Keywords

1 Introduction

Recently, semantic segmentation has gained a huge attention in the field of computer vision. One of the main applications is autonomous driving where the car is able to understand the environment by providing a class for each pixel in the scene and consequently has the ability to react accordingly [14]. In this work, we investigate the usage of geometric cues to improve accuracy of semantic segmentation.

Most of semantic segmentation algorithms mainly rely on appearance cues and do not exploit geometry related information. In this paper, we investigate usage of depth as a geometric cue for semantic segmentation task in autonomous driving application where there is a strong geometric structure. The road surface is typically flat and all the objects stand vertical on it. This is exploited explicitly in the formulation of a commonly used depth representation namely Stixels [6]. The contributions of this work include:

  1. 1.

    Detailed study of the impact of depth for segmentation in automated driving.

  2. 2.

    Systematic study of fusing RGB and Depth on semantic segmentation using four CNN networks.

  3. 3.

    Experimentation on two automotive datasets namely Virtual KITTI and Cityscapes.

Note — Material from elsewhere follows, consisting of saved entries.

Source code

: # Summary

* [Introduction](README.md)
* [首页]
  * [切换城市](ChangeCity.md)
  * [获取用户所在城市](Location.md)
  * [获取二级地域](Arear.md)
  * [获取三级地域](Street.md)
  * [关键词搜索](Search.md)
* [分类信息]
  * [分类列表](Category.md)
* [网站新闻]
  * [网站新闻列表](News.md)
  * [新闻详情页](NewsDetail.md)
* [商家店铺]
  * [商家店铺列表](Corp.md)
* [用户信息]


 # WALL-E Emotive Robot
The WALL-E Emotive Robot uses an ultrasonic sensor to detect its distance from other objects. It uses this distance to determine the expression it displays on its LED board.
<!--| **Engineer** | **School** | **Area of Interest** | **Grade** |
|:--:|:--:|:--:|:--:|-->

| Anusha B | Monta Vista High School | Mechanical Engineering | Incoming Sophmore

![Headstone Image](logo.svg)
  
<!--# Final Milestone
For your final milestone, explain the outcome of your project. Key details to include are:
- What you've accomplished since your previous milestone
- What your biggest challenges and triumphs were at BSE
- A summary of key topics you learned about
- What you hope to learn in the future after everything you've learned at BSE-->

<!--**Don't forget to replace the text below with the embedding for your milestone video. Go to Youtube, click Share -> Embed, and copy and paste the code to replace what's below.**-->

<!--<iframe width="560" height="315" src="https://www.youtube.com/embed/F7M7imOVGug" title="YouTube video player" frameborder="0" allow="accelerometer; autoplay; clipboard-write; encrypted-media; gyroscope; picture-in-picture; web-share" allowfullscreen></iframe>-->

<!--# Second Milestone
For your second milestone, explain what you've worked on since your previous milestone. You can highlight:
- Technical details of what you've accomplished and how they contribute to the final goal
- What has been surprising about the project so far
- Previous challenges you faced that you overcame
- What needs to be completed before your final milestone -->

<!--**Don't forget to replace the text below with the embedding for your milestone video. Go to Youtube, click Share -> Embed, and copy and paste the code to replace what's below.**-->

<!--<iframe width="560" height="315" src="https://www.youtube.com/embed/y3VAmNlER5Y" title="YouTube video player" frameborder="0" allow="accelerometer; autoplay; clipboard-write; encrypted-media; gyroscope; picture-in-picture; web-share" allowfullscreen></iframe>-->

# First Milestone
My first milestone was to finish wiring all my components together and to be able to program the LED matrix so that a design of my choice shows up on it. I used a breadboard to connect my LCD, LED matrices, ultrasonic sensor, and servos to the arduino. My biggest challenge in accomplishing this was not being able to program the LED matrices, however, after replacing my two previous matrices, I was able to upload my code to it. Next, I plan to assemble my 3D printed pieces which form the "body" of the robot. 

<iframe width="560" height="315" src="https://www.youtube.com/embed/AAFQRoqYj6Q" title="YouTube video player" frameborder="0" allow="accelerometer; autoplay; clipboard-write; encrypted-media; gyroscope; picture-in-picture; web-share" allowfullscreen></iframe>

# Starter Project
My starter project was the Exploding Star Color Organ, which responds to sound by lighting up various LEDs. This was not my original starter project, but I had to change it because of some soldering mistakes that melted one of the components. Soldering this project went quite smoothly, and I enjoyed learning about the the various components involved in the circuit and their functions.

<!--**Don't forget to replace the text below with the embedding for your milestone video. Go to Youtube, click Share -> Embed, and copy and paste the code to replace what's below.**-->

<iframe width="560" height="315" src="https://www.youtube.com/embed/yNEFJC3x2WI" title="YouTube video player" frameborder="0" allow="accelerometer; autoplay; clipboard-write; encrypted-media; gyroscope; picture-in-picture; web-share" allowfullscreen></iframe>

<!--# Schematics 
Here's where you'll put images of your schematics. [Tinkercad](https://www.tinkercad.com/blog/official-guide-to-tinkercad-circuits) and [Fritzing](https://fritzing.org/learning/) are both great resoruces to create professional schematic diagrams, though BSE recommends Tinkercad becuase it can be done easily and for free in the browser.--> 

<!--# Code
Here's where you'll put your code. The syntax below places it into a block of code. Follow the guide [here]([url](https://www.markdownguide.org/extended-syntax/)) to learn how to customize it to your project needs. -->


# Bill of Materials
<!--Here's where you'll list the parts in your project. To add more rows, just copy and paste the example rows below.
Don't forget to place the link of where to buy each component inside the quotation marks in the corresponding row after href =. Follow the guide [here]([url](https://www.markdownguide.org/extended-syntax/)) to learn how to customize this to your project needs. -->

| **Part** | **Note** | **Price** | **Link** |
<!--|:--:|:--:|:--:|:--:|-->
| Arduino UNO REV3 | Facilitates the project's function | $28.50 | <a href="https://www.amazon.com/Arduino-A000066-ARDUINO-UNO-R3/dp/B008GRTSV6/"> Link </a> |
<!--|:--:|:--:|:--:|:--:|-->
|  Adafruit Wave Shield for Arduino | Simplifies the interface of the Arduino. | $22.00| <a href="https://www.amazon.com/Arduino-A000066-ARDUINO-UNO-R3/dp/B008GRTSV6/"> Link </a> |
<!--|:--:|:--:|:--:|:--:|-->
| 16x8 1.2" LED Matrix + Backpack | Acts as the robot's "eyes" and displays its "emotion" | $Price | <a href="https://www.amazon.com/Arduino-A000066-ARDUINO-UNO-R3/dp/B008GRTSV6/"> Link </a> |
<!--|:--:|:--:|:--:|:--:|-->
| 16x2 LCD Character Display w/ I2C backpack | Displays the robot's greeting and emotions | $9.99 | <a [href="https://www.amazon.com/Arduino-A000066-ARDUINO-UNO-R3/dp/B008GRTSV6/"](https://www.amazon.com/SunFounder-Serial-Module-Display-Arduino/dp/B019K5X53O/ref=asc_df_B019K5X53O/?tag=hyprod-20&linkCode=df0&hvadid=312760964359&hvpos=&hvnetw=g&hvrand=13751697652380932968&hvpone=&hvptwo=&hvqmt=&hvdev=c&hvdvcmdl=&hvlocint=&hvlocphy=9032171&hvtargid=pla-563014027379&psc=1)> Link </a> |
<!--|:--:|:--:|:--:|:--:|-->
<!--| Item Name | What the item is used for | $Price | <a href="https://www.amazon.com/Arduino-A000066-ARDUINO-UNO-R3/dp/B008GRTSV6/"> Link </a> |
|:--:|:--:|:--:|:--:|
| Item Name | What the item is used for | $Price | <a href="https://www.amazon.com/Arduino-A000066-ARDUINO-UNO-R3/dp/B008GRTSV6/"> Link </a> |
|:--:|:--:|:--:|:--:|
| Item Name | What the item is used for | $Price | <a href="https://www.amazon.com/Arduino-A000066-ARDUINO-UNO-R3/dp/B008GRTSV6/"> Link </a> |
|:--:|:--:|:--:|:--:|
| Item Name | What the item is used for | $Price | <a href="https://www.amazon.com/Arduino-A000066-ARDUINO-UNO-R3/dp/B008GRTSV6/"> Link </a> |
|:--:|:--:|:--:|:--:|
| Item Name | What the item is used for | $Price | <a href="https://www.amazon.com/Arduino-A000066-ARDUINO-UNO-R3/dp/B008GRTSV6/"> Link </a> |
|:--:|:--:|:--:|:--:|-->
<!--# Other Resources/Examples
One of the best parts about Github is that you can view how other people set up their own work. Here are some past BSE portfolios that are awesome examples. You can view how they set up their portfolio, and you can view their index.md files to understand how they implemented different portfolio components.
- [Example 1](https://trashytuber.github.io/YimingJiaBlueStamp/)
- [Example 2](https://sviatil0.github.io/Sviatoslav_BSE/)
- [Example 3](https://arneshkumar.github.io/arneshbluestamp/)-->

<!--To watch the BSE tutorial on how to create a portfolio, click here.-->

The rest of the paper is organized as follows: Sect. 2 reviews the related work in segmentation, depth computation and role of depth in semantic segmentation. Section 3 illustrates the details of our four architectures to systematically study the effect of fusing depth with appearance for semantic segmentation. Section 4 discusses the experimental results in Virtual KITTI and Cityscapes. Finally, Sect. 5 provides concluding remarks.

2 Related Work

2.1 Semantic Segmentation

Siam et al. [25] presented a detailed survey on automated driving particularly for semantic segmentation. The advancement of semantic segmentation until the present can be categorically discussed in three phases. It started with patch-wise training as reported in [8] for classification. [8] proposed multi-scale pyramid processing through 3-stage network followed by a classical segmentation approach as post processing. Grangier et al. [11] proposed a pixel level classification approach using deep network to avoid post processing but it could not remove patch-wise training.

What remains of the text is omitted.